Many anniversaries are celebrated with anticipation and joy, but there are some that we would just as soon forget.

Ten years ago, on June 7, 1998, James Byrd Jr. was brutally murdered simply because he was African-American. Byrd, a resident of Jasper, accepted a ride home from three men, one of whom he knew. Instead of taking him home, these men chained Byrd to the back of their pickup and dragged him more than three miles, killing him.

At the time, this barbaric incident shocked the world. Ten years later, it is shocking that, according to FBI Hate Crime statistics, hate crimes are occurring in even higher numbers all around the country. The 2006 data — the most recent available — show hate crimes at the highest level since 2001.

This past Tuesday, three men approached a Hispanic man in Charlotte, N.C., while he was checking his mailbox in broad daylight and punched him more than 40 times because of his ethnicity, investigators said.

On May 15, just hours after the California Supreme Court ruled in favor of same-gender marriage, police arrested three men in Sacramento for beating up the first gay man they could find.

In New Jersey, on May 5, a Sikh teenager had his turban set on fire by a classmate. Incredibly, the school initially dismissed the act as a childish “prank.”

Unfortunately, I could go on and on. How many more hate crimes must be perpetrated before our government takes action on this heinous and growing problem?

Congressional legislation is pending that would help stem the tide of hate-motivated violence. The Local Law Enforcement Hate Crimes Prevention Act provides federal assistance to local law enforcement agencies to investigate and prosecute hate crimes. That is why the International Association of Chiefs of Police and the National Sheriffs’ Association support this effort.

The hate crimes bill has received strong votes of bipartisan support in the House and the Senate. Unfortunately, Congress has not made an effort to send this bill to the White House because of President Bush’s threat of a veto.

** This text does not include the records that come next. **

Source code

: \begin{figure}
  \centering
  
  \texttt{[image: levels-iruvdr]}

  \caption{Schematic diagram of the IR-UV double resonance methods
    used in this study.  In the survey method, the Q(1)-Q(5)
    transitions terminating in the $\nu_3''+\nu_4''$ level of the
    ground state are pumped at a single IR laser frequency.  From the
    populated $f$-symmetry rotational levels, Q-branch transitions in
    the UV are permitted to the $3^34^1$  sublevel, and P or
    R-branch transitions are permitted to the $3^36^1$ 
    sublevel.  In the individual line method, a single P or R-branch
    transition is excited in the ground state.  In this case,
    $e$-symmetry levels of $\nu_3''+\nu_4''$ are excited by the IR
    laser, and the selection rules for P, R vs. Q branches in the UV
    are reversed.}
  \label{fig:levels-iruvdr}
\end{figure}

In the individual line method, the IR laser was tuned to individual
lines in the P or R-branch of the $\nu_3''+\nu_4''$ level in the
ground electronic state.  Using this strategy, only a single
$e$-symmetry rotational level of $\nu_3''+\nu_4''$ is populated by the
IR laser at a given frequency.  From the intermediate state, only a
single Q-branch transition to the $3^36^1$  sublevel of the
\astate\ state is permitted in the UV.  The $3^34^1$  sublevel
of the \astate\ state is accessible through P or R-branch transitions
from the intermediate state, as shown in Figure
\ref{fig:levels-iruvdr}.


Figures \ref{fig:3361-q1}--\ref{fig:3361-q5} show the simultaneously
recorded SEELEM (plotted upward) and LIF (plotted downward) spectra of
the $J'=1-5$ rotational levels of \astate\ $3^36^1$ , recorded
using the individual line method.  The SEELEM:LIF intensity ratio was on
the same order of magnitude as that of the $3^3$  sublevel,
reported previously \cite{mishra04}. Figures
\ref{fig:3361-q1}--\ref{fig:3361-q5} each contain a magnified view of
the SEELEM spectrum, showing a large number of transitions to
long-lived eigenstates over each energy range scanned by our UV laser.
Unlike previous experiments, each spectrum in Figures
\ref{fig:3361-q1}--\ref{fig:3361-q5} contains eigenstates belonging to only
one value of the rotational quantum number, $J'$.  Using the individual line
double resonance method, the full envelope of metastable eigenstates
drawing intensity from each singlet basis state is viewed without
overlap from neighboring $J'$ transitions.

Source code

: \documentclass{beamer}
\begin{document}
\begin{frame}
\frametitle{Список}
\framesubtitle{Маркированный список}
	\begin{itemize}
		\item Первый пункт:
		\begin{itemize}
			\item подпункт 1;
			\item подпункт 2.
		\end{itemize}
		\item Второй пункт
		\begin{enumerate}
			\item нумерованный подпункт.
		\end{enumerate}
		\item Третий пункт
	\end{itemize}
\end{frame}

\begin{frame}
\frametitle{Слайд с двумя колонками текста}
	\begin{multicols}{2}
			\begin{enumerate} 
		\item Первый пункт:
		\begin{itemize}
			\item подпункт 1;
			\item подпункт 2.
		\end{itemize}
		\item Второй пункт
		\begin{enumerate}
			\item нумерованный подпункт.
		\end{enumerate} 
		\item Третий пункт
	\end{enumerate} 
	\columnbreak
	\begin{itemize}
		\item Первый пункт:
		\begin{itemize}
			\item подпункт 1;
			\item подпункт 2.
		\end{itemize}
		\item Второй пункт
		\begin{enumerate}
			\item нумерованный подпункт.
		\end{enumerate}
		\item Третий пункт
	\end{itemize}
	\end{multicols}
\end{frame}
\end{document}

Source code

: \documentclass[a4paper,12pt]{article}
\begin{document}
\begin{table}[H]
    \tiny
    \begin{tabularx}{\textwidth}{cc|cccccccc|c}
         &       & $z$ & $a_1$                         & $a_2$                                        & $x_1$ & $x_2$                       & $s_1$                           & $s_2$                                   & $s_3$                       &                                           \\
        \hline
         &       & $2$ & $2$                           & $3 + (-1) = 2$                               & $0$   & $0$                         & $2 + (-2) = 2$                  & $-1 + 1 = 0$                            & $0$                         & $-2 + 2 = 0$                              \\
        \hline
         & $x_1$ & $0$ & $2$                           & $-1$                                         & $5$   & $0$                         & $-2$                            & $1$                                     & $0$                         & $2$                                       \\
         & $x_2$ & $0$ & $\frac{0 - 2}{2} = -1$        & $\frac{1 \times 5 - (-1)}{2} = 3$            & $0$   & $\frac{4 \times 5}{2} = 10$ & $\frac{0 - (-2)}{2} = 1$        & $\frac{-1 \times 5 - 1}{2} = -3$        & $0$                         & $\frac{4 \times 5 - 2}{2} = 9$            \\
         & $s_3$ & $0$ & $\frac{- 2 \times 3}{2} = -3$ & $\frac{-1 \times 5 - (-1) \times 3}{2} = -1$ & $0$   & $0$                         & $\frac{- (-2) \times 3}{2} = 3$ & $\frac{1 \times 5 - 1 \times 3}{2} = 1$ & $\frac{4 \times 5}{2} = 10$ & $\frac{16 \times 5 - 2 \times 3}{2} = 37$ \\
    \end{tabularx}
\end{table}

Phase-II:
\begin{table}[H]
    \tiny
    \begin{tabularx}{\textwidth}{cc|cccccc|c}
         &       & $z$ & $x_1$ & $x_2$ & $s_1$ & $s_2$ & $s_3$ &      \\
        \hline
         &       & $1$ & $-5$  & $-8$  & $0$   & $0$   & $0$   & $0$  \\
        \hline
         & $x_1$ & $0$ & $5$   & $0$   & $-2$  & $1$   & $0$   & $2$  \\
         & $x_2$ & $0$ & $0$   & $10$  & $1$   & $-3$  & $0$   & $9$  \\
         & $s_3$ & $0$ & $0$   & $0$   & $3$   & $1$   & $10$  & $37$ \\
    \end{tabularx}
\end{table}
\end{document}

Bush missed an opportunity to condemn hate-motivated violence when, as governor of Texas, he vetoed the James Byrd Jr. Hate Crimes Act. I hope and pray the president changes course.

Though legislation alone cannot remove hate from individuals’ hearts and minds, hate crimes legislation can help to create a society that considers hate-motivated violence intolerable. The fundamental promise of the American dream is a society in which all people are safe as well as free.

This is far more than a law-and-order issue; it is also a moral and religious issue. Nearly three dozen diverse religious organizations, including the Interfaith Alliance, strongly support this hate crimes bill. The sacred scriptures of many different religious traditions speak with dramatic unanimity on the subject of intolerance.

Every person in the United States should enjoy the strongest possible guarantee of freedom from attacks motivated by bigotry. If we aspire to be true to the prophetic core of our religions, we cannot condemn hate and then sit idly by while acts of hatred destroy our communities.

The British statesman Edmund Burke once said, “All that is necessary for the triumph of evil is for good (people) to do nothing.” Hate crimes legislation must be passed and signed into law so that innocent people such as James Byrd Jr. did not have to die in vain.

The Rev. Dr. C. Welton Gaddy is President of the Interfaith Alliance in Washington, D.C. He is also pastor of Northminster (Baptist) Church in Monroe, La., and a former pastor of Broadway Baptist Church in Fort Worth.